Exercise 4.18 An airline ticket office has two ticket agents answering incoming phone calls for flight reservations. In addition, two callers can be put on hold until one of the agents is available to take the call. If all four phone lines (both agent lines and the hold lines) are busy, a potential customer gets a busy signal, and it is assumed that the call goes to another ticket office and that the business is lost. The calls and attempted calls occur randomly (i.e. according to Poisson process) at a mean rate of 15 per hour. The length of a telephone conversation has an exponential distribution with a mean of 4 minutes.

Build a KSL model to analyze this situation. Run the model for 20,000 minutes with a warm up period of 5,000 minutes Based on 30 replications of your simulation, answer the following questions.

  1. What is probability of losing a potential customer?

  2. What is the probability that an arriving phone call will not start service immediately but will be able to wait on a hold line?

Use stream 1 for the time between arrivals and stream 2 for the service times.


Exercise 4.19 SuperFastCopy has three identical copying machines. When a machine is being used, the time until it breaks down has an exponential distribution with a mean of 2 weeks. A repair person is kept on call to repair the machines. The repair time for a machine has an exponential distribution with a mean of 0.5 week. The downtime cost for each copying machine is $100 per week.
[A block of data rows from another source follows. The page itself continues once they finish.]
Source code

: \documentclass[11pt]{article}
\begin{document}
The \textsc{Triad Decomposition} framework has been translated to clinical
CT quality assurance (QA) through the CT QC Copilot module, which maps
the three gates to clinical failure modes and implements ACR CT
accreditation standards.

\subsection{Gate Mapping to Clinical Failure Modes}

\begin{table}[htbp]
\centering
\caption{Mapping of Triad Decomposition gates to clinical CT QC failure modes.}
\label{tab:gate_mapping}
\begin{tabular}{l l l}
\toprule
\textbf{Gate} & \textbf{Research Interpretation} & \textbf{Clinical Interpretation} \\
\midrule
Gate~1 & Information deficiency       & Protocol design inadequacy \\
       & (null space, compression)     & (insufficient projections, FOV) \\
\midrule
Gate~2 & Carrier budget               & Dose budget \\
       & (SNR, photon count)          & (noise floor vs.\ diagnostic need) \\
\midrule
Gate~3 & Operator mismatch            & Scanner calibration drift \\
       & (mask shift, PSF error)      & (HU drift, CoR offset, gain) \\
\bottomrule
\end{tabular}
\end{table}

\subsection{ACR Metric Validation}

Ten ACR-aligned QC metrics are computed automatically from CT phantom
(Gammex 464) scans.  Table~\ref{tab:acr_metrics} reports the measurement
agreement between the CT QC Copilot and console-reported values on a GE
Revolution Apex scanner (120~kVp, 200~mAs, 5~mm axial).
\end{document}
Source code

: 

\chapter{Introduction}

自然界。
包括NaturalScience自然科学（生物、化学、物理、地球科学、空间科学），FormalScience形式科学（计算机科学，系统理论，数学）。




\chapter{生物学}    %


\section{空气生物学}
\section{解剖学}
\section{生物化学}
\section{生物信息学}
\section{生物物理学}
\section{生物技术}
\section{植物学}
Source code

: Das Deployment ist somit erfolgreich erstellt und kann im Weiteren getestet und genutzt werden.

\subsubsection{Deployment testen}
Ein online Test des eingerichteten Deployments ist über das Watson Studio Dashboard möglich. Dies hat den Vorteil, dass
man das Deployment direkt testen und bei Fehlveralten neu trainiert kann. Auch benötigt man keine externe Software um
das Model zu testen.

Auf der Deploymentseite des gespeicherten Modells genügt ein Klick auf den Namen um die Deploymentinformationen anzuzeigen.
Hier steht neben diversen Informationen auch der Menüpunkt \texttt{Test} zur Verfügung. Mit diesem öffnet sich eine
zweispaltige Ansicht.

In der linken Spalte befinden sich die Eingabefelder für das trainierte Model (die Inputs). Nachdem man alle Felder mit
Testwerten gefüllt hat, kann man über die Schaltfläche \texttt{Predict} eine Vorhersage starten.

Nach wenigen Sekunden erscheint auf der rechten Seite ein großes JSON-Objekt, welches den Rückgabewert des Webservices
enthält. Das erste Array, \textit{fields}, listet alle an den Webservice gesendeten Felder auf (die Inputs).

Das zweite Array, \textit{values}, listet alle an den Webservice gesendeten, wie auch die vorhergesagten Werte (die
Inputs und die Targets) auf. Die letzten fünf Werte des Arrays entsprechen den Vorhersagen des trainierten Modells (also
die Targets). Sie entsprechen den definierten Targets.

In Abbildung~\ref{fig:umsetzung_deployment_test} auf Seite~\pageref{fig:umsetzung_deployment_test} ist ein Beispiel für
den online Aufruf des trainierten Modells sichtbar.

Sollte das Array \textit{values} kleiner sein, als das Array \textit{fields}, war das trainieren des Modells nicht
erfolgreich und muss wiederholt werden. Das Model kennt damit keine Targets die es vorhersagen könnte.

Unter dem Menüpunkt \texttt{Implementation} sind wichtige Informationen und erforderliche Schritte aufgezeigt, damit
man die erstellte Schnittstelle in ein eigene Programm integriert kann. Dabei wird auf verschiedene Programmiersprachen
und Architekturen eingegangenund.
Build a KSL model to analyze this situation. Run the model for 20,000 weeks with a warm up period of 5,000 weeks Based on 30 replications of your simulation, what is the expected downtime cost per week.

Use stream 1 for the time between arrivals and stream 2 for the service times.
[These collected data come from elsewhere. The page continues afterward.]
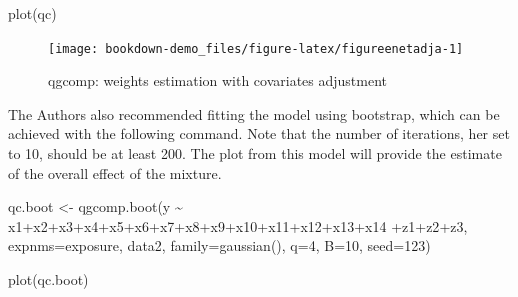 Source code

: \documentclass[
]{book}
\newenvironment{Shaded}{\begin{snugshade}}{\end{snugshade}}
\newcommand{\AttributeTok}[1]{\textcolor[rgb]{0.77,0.63,0.00}{#1}}
\newcommand{\DecValTok}[1]{\textcolor[rgb]{0.00,0.00,0.81}{#1}}
\newcommand{\FunctionTok}[1]{\textcolor[rgb]{0.00,0.00,0.00}{#1}}
\newcommand{\NormalTok}[1]{#1}
\newcommand{\OtherTok}[1]{\textcolor[rgb]{0.56,0.35,0.01}{#1}}
\newcommand{\SpecialCharTok}[1]{\textcolor[rgb]{0.00,0.00,0.00}{#1}}
\begin{document}
\begin{Shaded}
\begin{Highlighting}[]
\FunctionTok{plot}\NormalTok{(qc)}
\end{Highlighting}
\end{Shaded}

\begin{figure}[H]

{\centering \texttt{[image: bookdown-demo\_files/figure-latex/figureenetadja-1]} 

}

\caption{qgcomp: weights estimation with covariates adjustment}\label{fig:figureenetadja}
\end{figure}

The Authors also recommended fitting the model using bootstrap, which can be achieved with the following command. Note that the number of iterations, her set to 10, should be at least 200. The plot from this model will provide the estimate of the overall effect of the mixture.

\begin{Shaded}
\begin{Highlighting}[]
\NormalTok{qc.boot }\OtherTok{\textless{}{-}} \FunctionTok{qgcomp.boot}\NormalTok{(y }\SpecialCharTok{\textasciitilde{}}\NormalTok{ x1}\SpecialCharTok{+}\NormalTok{x2}\SpecialCharTok{+}\NormalTok{x3}\SpecialCharTok{+}\NormalTok{x4}\SpecialCharTok{+}\NormalTok{x5}\SpecialCharTok{+}\NormalTok{x6}\SpecialCharTok{+}\NormalTok{x7}\SpecialCharTok{+}\NormalTok{x8}\SpecialCharTok{+}\NormalTok{x9}\SpecialCharTok{+}\NormalTok{x10}\SpecialCharTok{+}\NormalTok{x11}\SpecialCharTok{+}\NormalTok{x12}\SpecialCharTok{+}\NormalTok{x13}\SpecialCharTok{+}\NormalTok{x14}
                         \SpecialCharTok{+}\NormalTok{z1}\SpecialCharTok{+}\NormalTok{z2}\SpecialCharTok{+}\NormalTok{z3,}
                         \AttributeTok{expnms=}\NormalTok{exposure,}
\NormalTok{                         data2, }\AttributeTok{family=}\FunctionTok{gaussian}\NormalTok{(), }\AttributeTok{q=}\DecValTok{4}\NormalTok{, }\AttributeTok{B=}\DecValTok{10}\NormalTok{, }\AttributeTok{seed=}\DecValTok{123}\NormalTok{)}
\end{Highlighting}
\end{Shaded}

\begin{Shaded}
\begin{Highlighting}[]
\FunctionTok{plot}\NormalTok{(qc.boot)}
\end{Highlighting}
\end{Shaded}
\end{document}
Exercise 4.20 NWH Cardiac Care Unit (CCU) has 5 beds, which are virtually always occupied by patients who have just undergone major heart surgery. Two registered nurses (RNs) are on duty in the CCU in each of the three 8 hour shifts. About every two hours following an exponential distribution, one of the patients requires a nurse’s attention. The RN will then spend an average of 30 minutes (exponentially distributed) assisting the patient and updating medical records regarding the problem and care provided.

Build a KSL model to analyze this situation. Run the model for 20,000 minutes with a warm up period of 5,000 minutes Based on 30 replications of your simulation, answer the following questions.

  1. What is the average number of patients being attended by the nurses?

  2. What is the average time that a patient spends waiting for one of the nurses to arrive?

Use stream 1 for the time between arrivals and stream 2 for the service times.


Exercise 4.21 HJ Bunt, Transport Company maintains a large fleet of refrigerated trailers. For the purposes of this problem assume that the number of refrigerated trailers is conceptually infinite. The trailers require service on an irregular basis in the company owned and operated service shop. Assume that the arrival of trailers to the shop is approximated by a Poisson distribution with a mean rate of 3 per week. The length of time needed for servicing a trailer varies according to an exponential distribution with a mean service time of one-half week per trailer. The current policy is to utilize a centralized contracted outsourced service center whenever more than two trailers are in the company shop, so that, at most one trailer is allowed to wait. Assume that there is currently one 1 mechanic in the company shop.

Build a KSL model to analyze this situation. Run the model for 20,000 weeks with a warm up period of 5,000 weeks Based on 30 replications of your simulation, what is the expected number of repairs that are outsourced per week?

Use stream 1 for the time between arrivals and stream 2 for the service times.